To illustrate, we recently worked with a client who requested a proposal for a series of tests. We provided a detailed outline study plan and cost estimate within a day. Over the next few weeks, we followed up consistently, but the client kept delaying their decision, waiting for quotes from other labs. By week six, we pointed out that had they moved forward with us, they would already have had the final report. This experience underscores a critical question: Is the project cost-sensitive or time-sensitive?
In many cases, the opportunity cost of delayed product launches far outweighs the potential savings from lower testing fees. The decision-making delay can result in significant opportunity costs, including lost revenue and delayed market entry. This highlights the importance of timely decision-making and the potential drawbacks of an overly cautious approach driven by financial considerations rather than project needs.
Just do the Budget
The current landscape demands a more strategic and flexible approach to budgeting for regulatory expenses. Product managers and regulatory teams must collaborate closely with finance departments to ensure these costs are not overlooked or underestimated. Ideally, those responsible for the project should have access to a dedicated budget, allowing them to make timely decisions without unnecessary delays or financial bottlenecks.
While many companies recognise that cost is not the only driver of purchasing decisions, it’s crucial to understand that the real cost often comes in the form of delayed market entry and lost revenue. To mitigate these risks, finance directors should treat medical device regulatory and testing costs as standard operating expenses, integrated into the broader financial planning process.
Instead of simply spreading these costs over time on an accrual basis, finance teams should consider a more nuanced approach. This includes setting aside contingency funds specifically earmarked for regulatory expenses, allowing for adjustments based on actual spending and changes in the regulatory landscape. Regularly updated rolling forecasts can provide the flexibility needed to adapt to new information and evolving market conditions, ensuring that financial plans remain relevant and effective.
Moreover, companies should prioritise value over cost savings. This means choosing partners and service providers based not solely on price but also on their ability to deliver quality and timely results.

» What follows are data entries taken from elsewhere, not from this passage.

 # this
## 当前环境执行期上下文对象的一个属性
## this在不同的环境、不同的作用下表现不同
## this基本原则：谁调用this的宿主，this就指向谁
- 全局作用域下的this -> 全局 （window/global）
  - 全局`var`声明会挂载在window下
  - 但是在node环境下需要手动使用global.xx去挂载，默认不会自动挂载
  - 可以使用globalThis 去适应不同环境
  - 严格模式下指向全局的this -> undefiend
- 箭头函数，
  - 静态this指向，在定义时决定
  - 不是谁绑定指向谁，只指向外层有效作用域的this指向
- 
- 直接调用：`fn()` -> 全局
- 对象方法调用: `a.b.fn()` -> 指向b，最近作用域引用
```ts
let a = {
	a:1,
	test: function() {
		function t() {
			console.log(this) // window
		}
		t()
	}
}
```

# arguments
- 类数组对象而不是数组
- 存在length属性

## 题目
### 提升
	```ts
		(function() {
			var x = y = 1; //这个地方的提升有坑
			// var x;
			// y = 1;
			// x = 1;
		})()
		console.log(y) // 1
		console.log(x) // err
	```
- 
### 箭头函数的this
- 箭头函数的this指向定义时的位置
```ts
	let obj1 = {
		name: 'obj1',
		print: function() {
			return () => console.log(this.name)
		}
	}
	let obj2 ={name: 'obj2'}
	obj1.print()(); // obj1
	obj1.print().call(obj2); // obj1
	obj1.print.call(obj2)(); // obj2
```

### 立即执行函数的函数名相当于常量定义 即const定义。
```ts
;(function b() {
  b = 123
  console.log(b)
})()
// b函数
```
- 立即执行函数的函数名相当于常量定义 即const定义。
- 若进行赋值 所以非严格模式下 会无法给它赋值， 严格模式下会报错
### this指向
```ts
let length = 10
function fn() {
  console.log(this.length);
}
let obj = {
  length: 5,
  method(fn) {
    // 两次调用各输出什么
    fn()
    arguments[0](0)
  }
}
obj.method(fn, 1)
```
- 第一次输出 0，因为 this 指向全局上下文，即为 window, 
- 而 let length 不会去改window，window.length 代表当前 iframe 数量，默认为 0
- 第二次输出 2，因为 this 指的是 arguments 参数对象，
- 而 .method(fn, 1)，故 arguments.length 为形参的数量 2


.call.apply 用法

Adopt a proactive, flexible, and value-oriented budgeting strategy. This approach helps manage regulatory expenses more effectively, ensures smoother project execution, and prevents financial constraints from hindering critical regulatory compliance efforts. Ultimately, it safeguards the company’s market position and long-term success.
Your thoughts?
This article isn’t meant to be a statistics-heavy analysis but rather a reflection of the insights and opinions formed from hundreds of conversations with clients. The goal is to offer a perspective on what’s happening in the market and to prompt readers to consider where they might fit within these scenarios. Whether you see yourself in the camp of proactive budgeting or recognise the challenges of last-minute approvals, the key takeaway is the importance of preparing for the inevitable costs of regulatory compliance.
In the end, the question remains: Are you budgeting for regulatory costs, or are you in denial about their impact on your project’s success? The future of your product may depend on how you answer.